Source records
________

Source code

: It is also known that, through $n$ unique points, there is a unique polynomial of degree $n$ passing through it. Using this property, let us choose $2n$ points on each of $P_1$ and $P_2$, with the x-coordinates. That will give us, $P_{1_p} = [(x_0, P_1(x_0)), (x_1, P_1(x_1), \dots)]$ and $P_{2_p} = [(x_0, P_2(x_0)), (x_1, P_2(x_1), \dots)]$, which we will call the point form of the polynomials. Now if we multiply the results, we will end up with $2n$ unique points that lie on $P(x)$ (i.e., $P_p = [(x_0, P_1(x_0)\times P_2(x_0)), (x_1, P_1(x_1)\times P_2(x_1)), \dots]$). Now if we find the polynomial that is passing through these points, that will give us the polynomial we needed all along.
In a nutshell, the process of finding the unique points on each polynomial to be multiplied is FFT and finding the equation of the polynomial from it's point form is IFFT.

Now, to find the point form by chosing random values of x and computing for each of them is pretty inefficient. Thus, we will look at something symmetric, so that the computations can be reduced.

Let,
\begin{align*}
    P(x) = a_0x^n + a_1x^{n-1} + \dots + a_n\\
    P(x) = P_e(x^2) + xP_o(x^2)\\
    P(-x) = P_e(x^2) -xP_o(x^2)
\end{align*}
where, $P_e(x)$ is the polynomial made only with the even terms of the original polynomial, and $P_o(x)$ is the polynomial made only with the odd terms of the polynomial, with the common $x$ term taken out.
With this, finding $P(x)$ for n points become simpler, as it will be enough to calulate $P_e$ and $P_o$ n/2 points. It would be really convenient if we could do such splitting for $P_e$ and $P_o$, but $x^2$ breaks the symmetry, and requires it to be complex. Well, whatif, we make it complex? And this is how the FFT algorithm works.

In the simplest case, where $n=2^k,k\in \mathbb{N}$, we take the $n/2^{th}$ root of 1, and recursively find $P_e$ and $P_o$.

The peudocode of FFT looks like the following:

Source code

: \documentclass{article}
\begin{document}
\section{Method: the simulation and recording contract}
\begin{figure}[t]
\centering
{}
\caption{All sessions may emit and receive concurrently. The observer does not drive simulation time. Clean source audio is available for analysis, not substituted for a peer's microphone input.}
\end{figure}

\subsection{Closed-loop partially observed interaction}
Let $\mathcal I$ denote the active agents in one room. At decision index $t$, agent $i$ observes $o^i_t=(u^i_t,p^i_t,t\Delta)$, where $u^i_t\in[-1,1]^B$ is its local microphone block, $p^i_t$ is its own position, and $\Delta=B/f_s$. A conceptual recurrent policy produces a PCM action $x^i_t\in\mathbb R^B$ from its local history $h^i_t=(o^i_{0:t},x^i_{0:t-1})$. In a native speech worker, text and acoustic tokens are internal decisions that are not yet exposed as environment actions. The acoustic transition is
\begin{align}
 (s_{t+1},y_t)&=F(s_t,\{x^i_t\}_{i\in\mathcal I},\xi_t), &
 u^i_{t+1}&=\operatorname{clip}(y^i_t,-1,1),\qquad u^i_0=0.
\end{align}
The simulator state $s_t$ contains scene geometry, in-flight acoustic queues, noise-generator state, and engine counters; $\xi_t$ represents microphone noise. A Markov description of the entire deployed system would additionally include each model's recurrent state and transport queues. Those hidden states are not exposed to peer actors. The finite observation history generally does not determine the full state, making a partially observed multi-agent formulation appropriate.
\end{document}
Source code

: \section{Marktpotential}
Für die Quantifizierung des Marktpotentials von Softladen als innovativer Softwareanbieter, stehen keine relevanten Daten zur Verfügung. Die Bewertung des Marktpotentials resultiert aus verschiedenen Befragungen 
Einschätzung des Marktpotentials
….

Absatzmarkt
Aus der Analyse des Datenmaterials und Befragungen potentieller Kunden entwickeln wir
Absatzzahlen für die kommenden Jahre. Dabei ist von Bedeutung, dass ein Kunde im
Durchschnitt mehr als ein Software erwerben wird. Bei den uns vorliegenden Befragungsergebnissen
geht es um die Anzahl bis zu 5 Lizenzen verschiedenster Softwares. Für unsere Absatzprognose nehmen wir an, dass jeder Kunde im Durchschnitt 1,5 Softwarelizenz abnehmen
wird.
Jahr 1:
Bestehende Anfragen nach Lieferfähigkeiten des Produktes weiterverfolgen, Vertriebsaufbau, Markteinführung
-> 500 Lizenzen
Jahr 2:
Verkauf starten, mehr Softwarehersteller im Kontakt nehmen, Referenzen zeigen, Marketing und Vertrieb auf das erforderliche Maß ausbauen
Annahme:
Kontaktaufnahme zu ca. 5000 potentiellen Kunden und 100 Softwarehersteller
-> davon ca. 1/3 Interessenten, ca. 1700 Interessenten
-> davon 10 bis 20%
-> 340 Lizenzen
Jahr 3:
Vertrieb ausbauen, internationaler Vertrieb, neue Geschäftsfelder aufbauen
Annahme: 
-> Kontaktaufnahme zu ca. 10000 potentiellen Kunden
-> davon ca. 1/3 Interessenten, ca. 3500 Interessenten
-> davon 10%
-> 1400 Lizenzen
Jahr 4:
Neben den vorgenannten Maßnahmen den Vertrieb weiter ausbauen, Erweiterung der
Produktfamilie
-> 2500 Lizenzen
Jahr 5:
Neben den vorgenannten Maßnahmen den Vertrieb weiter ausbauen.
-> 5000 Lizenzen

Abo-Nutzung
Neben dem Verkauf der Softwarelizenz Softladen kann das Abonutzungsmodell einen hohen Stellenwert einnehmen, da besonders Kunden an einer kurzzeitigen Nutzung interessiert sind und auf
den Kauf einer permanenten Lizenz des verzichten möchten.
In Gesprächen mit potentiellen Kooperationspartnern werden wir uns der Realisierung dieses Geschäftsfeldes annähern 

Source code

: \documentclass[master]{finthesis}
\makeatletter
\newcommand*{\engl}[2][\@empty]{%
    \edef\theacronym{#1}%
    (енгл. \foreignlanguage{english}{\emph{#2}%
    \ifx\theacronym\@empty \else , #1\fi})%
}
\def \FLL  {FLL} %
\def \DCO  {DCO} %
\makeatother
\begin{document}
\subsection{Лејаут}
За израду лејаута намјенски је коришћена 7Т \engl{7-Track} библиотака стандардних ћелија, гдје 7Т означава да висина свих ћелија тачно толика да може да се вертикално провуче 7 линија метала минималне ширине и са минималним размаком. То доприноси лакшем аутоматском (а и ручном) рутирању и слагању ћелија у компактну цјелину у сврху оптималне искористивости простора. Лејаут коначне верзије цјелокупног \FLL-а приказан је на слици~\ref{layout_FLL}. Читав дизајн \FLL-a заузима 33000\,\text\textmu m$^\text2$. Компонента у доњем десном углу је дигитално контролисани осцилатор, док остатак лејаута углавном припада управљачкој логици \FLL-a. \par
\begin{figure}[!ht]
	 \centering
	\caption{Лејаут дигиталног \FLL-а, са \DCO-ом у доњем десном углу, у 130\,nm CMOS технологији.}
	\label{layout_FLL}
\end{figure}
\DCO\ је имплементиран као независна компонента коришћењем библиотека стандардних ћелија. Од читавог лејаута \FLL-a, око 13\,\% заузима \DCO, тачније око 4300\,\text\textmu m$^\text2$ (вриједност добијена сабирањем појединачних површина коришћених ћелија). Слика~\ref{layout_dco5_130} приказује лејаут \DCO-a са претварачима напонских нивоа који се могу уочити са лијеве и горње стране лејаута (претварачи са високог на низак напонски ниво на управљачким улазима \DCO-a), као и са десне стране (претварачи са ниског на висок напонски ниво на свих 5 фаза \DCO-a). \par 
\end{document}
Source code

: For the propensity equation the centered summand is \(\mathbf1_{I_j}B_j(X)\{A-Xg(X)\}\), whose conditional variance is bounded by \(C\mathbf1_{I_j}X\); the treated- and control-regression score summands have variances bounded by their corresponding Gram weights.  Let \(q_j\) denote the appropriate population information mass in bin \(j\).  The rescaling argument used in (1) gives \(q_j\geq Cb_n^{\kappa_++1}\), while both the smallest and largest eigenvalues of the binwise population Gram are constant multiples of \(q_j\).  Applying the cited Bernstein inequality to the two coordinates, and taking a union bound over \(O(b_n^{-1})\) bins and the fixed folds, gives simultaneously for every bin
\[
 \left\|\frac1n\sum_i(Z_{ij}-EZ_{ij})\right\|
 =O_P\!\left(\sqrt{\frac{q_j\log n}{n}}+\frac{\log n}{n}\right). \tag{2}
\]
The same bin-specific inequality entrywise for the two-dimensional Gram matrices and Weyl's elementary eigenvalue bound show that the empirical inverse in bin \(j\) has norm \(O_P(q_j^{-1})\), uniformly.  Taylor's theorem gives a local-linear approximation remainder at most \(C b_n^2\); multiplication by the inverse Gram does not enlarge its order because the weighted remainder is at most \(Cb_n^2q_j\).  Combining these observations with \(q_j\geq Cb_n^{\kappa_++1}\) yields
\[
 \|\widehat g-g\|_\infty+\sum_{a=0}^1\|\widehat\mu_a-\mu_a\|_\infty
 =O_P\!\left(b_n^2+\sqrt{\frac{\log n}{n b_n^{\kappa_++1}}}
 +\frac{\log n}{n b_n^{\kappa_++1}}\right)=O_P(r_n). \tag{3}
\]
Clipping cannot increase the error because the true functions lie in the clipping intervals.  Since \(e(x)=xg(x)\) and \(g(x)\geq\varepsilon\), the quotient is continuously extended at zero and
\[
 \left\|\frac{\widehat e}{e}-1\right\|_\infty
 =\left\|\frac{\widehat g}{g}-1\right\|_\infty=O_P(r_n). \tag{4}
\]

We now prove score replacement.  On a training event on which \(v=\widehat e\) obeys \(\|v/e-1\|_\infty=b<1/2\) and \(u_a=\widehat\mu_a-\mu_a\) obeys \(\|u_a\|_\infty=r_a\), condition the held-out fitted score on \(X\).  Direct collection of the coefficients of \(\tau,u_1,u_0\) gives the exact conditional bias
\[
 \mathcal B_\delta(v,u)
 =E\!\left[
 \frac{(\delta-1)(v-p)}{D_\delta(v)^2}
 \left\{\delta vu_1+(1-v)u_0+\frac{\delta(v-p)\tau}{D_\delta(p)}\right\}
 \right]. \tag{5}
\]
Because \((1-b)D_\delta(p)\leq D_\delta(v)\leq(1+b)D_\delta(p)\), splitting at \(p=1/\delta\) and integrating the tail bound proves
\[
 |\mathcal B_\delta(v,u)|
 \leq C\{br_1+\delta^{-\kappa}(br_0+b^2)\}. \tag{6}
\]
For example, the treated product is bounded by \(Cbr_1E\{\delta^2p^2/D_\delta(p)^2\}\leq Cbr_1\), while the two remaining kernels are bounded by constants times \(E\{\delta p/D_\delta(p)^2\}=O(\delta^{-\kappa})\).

________

◆ Problem details:
Starting with the line above that holds "Vertrieb ausbauen, internationaler" and stopping with the line that holds "(енгл. \foreig", reproduce each line exactly, omitting all other lines.

◆ Written answer:
Vertrieb ausbauen, internationaler Vertrieb, neue Geschäftsfelder aufbauen
Annahme: 
-> Kontaktaufnahme zu ca. 10000 potentiellen Kunden
-> davon ca. 1/3 Interessenten, ca. 3500 Interessenten
-> davon 10%
-> 1400 Lizenzen
Jahr 4:
Neben den vorgenannten Maßnahmen den Vertrieb weiter ausbauen, Erweiterung der
Produktfamilie
-> 2500 Lizenzen
Jahr 5:
Neben den vorgenannten Maßnahmen den Vertrieb weiter ausbauen.
-> 5000 Lizenzen

Abo-Nutzung
Neben dem Verkauf der Softwarelizenz Softladen kann das Abonutzungsmodell einen hohen Stellenwert einnehmen, da besonders Kunden an einer kurzzeitigen Nutzung interessiert sind und auf
den Kauf einer permanenten Lizenz des verzichten möchten.
In Gesprächen mit potentiellen Kooperationspartnern werden wir uns der Realisierung dieses Geschäftsfeldes annähern 

Source code

: \documentclass[master]{finthesis}
\makeatletter
\newcommand*{\engl}[2][\@empty]{%
    \edef\theacronym{#1}%
    (енгл. \foreignlanguage{english}{\emph{#2}%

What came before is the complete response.